SeaEye is a Rails app that runs on Docker, uses Sidekiq as a background job processor and an AWS RDS database as a backend. It is first and foremost an HTTP API, which just happens to have a nice(-ish) web frontend. This allows us to build command line tools that poke and poll the API for various means.

Screen Shot 2015-11-27 at 15.59.21

Beneath the nice(-ish) facade are a hierarchy of stateful workflows, each corresponding to a Sidekiq job and represented as finite-state-machine workflows using the this workflow gem. The basic unit of work is the CookbookPush, which is made up of a number of sub-tasks, one for each environment to be pushed through. The CookbookPush is responsible for monitoring the progress of each sub-task, and only when one has successfully completed does it allow the next to run. It makes use of the Consul-based locks we described in this post to add an element of safety to the whole process. 

A CookbookPush can be initiated manually, but that is only half of the story. We wanted SeaEye to integrate with our development workflow. Like most Chef shops, we use Test Kitchen to test our cookbooks. Locally we test using Vagrant, and remotely using Travis-CI with the kitchen-ec2 plugin. We perform work on a branch and, once happy, merge the branch into master. What we’d traditionally do is then watch for the tests to pass before manually kicking off the CookbookPush.
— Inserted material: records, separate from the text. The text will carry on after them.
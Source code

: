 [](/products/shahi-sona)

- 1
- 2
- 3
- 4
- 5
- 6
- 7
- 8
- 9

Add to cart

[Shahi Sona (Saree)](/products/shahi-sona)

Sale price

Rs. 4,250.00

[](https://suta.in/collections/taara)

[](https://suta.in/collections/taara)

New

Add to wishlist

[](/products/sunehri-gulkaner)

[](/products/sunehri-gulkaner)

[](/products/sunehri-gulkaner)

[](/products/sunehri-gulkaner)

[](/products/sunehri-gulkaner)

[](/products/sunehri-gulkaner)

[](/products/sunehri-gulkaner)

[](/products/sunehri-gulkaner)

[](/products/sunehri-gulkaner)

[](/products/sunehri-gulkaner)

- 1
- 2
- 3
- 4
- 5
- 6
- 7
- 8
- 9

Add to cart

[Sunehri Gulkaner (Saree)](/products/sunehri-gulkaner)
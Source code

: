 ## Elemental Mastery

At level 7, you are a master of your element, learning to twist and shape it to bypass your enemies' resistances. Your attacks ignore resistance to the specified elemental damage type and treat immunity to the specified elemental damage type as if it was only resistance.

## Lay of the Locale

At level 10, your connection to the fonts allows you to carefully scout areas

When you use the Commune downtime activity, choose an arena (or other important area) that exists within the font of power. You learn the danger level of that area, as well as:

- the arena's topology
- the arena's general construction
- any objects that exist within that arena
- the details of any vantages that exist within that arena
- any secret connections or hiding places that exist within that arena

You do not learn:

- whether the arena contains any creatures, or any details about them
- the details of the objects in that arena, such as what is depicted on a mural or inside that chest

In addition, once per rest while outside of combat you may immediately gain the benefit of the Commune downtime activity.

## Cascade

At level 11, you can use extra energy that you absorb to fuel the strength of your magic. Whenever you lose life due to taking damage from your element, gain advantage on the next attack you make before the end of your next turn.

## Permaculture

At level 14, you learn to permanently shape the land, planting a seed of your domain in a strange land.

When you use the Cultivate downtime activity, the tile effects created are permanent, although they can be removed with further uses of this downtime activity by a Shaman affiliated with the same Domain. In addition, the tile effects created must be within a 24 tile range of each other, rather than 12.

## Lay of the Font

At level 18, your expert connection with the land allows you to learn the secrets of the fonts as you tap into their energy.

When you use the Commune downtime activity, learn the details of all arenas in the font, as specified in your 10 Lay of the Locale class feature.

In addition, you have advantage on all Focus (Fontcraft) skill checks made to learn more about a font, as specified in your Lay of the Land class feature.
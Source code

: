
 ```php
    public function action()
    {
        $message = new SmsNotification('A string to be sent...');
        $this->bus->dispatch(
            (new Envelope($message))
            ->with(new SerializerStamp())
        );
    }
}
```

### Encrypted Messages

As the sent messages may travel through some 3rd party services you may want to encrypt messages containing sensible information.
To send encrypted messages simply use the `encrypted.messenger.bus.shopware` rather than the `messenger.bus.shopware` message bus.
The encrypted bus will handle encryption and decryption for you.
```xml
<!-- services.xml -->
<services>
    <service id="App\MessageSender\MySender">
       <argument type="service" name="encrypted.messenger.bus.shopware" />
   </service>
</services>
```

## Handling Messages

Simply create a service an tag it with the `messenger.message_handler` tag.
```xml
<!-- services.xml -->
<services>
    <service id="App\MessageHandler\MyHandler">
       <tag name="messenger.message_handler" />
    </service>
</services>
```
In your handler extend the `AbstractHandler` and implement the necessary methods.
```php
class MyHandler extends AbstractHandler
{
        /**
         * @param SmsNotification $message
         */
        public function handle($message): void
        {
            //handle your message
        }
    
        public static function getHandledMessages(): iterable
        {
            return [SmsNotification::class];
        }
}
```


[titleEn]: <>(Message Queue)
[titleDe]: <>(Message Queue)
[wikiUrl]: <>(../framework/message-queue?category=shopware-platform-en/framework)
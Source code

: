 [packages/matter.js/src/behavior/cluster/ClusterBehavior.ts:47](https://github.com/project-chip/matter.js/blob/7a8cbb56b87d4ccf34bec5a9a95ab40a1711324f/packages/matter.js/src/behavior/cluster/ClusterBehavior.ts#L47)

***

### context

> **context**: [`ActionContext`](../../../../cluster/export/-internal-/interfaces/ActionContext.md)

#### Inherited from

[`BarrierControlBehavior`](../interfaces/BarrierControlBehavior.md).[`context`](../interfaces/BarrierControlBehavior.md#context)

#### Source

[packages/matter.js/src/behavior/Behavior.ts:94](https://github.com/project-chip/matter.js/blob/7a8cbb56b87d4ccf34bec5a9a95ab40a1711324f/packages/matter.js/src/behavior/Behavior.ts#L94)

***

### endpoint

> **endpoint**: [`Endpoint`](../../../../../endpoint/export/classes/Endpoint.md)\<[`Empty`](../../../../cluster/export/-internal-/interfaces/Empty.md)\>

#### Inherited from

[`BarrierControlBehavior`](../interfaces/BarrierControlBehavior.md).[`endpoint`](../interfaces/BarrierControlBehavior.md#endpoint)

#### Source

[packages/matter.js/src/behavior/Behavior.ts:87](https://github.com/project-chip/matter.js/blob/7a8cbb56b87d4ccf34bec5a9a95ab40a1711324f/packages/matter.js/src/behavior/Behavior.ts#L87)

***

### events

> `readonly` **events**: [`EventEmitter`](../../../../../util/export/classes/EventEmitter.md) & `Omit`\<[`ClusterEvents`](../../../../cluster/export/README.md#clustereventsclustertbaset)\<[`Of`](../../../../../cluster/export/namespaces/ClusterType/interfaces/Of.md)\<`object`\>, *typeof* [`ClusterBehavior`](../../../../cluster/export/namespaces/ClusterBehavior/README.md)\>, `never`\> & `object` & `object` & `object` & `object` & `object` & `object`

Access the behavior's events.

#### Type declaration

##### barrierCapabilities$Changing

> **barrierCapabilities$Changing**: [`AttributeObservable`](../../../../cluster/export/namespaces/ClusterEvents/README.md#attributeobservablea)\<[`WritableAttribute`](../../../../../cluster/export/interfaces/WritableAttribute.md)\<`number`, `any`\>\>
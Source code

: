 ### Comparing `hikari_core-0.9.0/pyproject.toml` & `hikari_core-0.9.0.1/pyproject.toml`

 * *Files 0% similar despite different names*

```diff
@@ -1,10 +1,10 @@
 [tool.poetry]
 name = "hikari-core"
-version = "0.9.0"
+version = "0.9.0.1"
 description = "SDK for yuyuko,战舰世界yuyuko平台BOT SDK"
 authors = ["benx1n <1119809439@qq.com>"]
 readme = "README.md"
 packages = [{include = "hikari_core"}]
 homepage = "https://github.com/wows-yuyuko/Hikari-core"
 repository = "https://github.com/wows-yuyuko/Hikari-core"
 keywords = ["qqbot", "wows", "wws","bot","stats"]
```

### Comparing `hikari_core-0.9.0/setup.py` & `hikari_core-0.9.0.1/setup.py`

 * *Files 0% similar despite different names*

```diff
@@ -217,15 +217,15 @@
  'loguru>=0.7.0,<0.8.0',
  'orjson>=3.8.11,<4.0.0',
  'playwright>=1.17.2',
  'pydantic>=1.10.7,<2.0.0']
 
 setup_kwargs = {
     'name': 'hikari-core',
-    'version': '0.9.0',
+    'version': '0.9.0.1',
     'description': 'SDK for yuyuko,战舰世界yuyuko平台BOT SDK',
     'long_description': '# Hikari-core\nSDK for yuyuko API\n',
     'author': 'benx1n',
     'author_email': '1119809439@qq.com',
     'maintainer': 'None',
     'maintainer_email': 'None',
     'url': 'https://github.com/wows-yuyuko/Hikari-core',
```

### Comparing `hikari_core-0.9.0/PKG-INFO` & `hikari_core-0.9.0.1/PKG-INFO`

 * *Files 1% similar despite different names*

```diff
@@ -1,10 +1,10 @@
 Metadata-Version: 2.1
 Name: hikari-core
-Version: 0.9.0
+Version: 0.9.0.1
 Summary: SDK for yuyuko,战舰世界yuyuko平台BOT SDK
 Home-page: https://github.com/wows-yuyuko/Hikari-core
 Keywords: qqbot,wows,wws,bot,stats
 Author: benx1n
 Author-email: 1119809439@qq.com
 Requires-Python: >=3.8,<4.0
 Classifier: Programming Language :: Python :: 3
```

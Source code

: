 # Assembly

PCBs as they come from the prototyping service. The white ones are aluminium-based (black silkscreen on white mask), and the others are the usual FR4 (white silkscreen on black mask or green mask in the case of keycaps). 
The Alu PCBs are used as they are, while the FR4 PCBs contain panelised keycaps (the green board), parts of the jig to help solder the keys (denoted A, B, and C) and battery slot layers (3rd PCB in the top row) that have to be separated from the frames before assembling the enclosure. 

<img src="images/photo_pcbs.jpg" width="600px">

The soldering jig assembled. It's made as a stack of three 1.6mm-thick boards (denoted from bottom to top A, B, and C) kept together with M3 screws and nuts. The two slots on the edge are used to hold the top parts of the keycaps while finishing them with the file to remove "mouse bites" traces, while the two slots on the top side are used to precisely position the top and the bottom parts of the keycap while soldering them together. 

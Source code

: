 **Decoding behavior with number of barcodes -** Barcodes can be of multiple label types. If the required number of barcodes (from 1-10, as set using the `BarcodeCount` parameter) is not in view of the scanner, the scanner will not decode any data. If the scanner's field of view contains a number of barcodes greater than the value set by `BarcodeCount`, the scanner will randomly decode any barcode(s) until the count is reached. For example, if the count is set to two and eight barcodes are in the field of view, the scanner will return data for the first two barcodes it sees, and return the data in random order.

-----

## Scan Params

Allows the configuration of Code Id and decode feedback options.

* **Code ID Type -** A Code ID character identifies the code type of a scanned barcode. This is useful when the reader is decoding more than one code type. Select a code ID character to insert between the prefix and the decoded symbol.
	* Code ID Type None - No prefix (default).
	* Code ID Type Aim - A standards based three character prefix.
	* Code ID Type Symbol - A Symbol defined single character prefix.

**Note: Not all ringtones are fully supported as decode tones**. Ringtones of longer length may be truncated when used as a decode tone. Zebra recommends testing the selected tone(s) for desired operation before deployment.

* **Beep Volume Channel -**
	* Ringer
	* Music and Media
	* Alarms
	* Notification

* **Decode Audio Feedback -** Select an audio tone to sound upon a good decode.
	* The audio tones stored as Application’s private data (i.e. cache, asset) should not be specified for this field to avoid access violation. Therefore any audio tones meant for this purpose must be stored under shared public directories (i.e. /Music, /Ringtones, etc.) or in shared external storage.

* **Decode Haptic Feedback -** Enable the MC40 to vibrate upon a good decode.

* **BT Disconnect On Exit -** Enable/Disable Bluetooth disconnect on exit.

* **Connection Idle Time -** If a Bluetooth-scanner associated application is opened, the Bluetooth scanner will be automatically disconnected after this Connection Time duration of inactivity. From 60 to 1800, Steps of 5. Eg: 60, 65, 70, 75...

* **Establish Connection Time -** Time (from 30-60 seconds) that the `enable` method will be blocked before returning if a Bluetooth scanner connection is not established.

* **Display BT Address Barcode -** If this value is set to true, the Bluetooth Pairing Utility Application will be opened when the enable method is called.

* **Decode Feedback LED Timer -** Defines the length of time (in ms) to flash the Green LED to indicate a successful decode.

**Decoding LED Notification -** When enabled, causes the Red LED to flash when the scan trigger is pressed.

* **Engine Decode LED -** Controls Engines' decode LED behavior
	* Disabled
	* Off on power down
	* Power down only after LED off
Screen Shot 2015-11-27 at 15.59.47

We knew we could do better. So we added another stateful workflow, called the CI. The premise here is that SeaEye itself polls Github for commits against the master branch. If it finds one, and there is a specific tag against it, it will manually kick off a Travis build. Travis is then polled periodically as to the success (or otherwise) of the build, and CookbookPush-es are created for each cookbook concerned. The DevOps team are kept informed of the progress through Slack messages sent by SeaEye.

There are many ways to skin this particular CI cat, and many off-the-shelf products to help facilitate the skinning.  Rolling our own has happened to have worked well for us, but every team and business is different. We’ve since built a suite of command-line tools, and even integrated SeaEye with ChatOps. Hopefully our experiences will help inspire others facing similar problems.